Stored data
▼
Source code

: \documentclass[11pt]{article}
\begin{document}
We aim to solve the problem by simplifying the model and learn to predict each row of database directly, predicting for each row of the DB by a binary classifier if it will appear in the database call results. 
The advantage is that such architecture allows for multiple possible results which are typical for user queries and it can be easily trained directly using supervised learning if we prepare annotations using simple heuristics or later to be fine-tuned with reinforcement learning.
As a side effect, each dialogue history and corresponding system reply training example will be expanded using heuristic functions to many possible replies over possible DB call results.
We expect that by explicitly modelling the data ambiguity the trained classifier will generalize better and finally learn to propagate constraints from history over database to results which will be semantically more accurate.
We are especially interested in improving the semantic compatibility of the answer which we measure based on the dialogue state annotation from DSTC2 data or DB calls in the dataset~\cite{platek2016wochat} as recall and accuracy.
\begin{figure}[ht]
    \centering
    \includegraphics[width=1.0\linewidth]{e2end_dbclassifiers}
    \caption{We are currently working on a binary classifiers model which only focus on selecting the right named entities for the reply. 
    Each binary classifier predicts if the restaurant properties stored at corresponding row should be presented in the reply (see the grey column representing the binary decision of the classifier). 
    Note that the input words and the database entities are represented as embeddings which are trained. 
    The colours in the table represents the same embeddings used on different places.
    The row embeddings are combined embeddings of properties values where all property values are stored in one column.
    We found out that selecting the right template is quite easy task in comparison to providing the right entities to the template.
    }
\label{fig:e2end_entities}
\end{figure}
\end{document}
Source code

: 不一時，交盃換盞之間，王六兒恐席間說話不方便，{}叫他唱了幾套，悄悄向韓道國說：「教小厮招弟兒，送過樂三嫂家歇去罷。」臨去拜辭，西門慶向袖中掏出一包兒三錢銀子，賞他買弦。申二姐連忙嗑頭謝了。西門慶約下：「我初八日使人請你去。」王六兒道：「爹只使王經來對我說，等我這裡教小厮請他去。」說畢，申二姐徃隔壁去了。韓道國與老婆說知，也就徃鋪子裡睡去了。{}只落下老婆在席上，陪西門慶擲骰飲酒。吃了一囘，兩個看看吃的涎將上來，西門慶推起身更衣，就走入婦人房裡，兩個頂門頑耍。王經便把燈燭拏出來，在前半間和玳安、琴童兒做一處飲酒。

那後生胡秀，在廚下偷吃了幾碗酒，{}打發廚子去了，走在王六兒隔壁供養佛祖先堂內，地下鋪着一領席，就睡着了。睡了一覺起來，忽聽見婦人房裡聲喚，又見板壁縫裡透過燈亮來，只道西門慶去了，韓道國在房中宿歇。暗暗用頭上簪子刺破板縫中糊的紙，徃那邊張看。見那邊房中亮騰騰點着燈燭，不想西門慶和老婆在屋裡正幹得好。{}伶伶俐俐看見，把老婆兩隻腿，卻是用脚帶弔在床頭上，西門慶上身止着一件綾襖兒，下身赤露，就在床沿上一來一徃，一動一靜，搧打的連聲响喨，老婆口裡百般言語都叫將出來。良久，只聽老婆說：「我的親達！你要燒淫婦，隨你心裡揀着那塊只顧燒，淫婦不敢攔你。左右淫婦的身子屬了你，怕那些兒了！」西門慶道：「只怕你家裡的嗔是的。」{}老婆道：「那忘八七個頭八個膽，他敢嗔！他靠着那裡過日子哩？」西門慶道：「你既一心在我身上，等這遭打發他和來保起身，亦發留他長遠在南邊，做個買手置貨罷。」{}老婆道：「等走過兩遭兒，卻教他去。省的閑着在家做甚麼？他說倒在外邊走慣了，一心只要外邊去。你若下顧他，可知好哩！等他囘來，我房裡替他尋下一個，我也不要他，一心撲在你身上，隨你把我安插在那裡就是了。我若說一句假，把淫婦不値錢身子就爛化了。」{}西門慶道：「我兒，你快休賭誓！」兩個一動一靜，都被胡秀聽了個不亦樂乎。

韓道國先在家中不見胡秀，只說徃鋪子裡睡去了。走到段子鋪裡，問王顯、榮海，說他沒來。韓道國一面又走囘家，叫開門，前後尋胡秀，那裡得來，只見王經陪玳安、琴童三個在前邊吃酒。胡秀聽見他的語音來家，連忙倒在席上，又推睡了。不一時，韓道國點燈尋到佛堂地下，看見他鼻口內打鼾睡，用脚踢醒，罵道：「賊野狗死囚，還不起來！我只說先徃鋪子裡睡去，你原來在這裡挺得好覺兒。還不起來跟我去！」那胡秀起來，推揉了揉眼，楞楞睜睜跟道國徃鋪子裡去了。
▲
> What you are asked to do
May I have the entries returned exactly, with every line in place?

> Expected output
Source code

: \documentclass[11pt]{article}
\begin{document}
We aim to solve the problem by simplifying the model and learn to predict each row of database directly, predicting for each row of the DB by a binary classifier if it will appear in the database call results. 
The advantage is that such architecture allows for multiple possible results which are typical for user queries and it can be easily trained directly using supervised learning if we prepare annotations using simple heuristics or later to be fine-tuned with reinforcement learning.
As a side effect, each dialogue history and corresponding system reply training example will be expanded using heuristic functions to many possible replies over possible DB call results.
We expect that by explicitly modelling the data ambiguity the trained classifier will generalize better and finally learn to propagate constraints from history over database to results which will be semantically more accurate.
We are especially interested in improving the semantic compatibility of the answer which we measure based on the dialogue state annotation from DSTC2 data or DB calls in the dataset~\cite{platek2016wochat} as recall and accuracy.
\begin{figure}[ht]
    \centering
    \includegraphics[width=1.0\linewidth]{e2end_dbclassifiers}
    \caption{We are currently working on a binary classifiers model which only focus on selecting the right named entities for the reply. 
    Each binary classifier predicts if the restaurant properties stored at corresponding row should be presented in the reply (see the grey column representing the binary decision of the classifier). 
    Note that the input words and the database entities are represented as embeddings which are trained. 
    The colours in the table represents the same embeddings used on different places.
    The row embeddings are combined embeddings of properties values where all property values are stored in one column.
    We found out that selecting the right template is quite easy task in comparison to providing the right entities to the template.
    }
\label{fig:e2end_entities}
\end{figure}
\end{document}
Source code

: 不一時，交盃換盞之間，王六兒恐席間說話不方便，{}叫他唱了幾套，悄悄向韓道國說：「教小厮招弟兒，送過樂三嫂家歇去罷。」臨去拜辭，西門慶向袖中掏出一包兒三錢銀子，賞他買弦。申二姐連忙嗑頭謝了。西門慶約下：「我初八日使人請你去。」王六兒道：「爹只使王經來對我說，等我這裡教小厮請他去。」說畢，申二姐徃隔壁去了。韓道國與老婆說知，也就徃鋪子裡睡去了。{}只落下老婆在席上，陪西門慶擲骰飲酒。吃了一囘，兩個看看吃的涎將上來，西門慶推起身更衣，就走入婦人房裡，兩個頂門頑耍。王經便把燈燭拏出來，在前半間和玳安、琴童兒做一處飲酒。

那後生胡秀，在廚下偷吃了幾碗酒，{}打發廚子去了，走在王六兒隔壁供養佛祖先堂內，地下鋪着一領席，就睡着了。睡了一覺起來，忽聽見婦人房裡聲喚，又見板壁縫裡透過燈亮來，只道西門慶去了，韓道國在房中宿歇。暗暗用頭上簪子刺破板縫中糊的紙，徃那邊張看。見那邊房中亮騰騰點着燈燭，不想西門慶和老婆在屋裡正幹得好。{}伶伶俐俐看見，把老婆兩隻腿，卻是用脚帶弔在床頭上，西門慶上身止着一件綾襖兒，下身赤露，就在床沿上一來一徃，一動一靜，搧打的連聲响喨，老婆口裡百般言語都叫將出來。良久，只聽老婆說：「我的親達！你要燒淫婦，隨你心裡揀着那塊只顧燒，淫婦不敢攔你。左右淫婦的身子屬了你，怕那些兒了！」西門慶道：「只怕你家裡的嗔是的。」{}老婆道：「那忘八七個頭八個膽，他敢嗔！他靠着那裡過日子哩？」西門慶道：「你既一心在我身上，等這遭打發他和來保起身，亦發留他長遠在南邊，做個買手置貨罷。」{}老婆道：「等走過兩遭兒，卻教他去。省的閑着在家做甚麼？他說倒在外邊走慣了，一心只要外邊去。你若下顧他，可知好哩！等他囘來，我房裡替他尋下一個，我也不要他，一心撲在你身上，隨你把我安插在那裡就是了。我若說一句假，把淫婦不値錢身子就爛化了。」{}西門慶道：「我兒，你快休賭誓！」兩個一動一靜，都被胡秀聽了個不亦樂乎。

韓道國先在家中不見胡秀，只說徃鋪子裡睡去了。走到段子鋪裡，問王顯、榮海，說他沒來。韓道國一面又走囘家，叫開門，前後尋胡秀，那裡得來，只見王經陪玳安、琴童三個在前邊吃酒。胡秀聽見他的語音來家，連忙倒在席上，又推睡了。不一時，韓道國點燈尋到佛堂地下，看見他鼻口內打鼾睡，用脚踢醒，罵道：「賊野狗死囚，還不起來！我只說先徃鋪子裡睡去，你原來在這裡挺得好覺兒。還不起來跟我去！」那胡秀起來，推揉了揉眼，楞楞睜睜跟道國徃鋪子裡去了。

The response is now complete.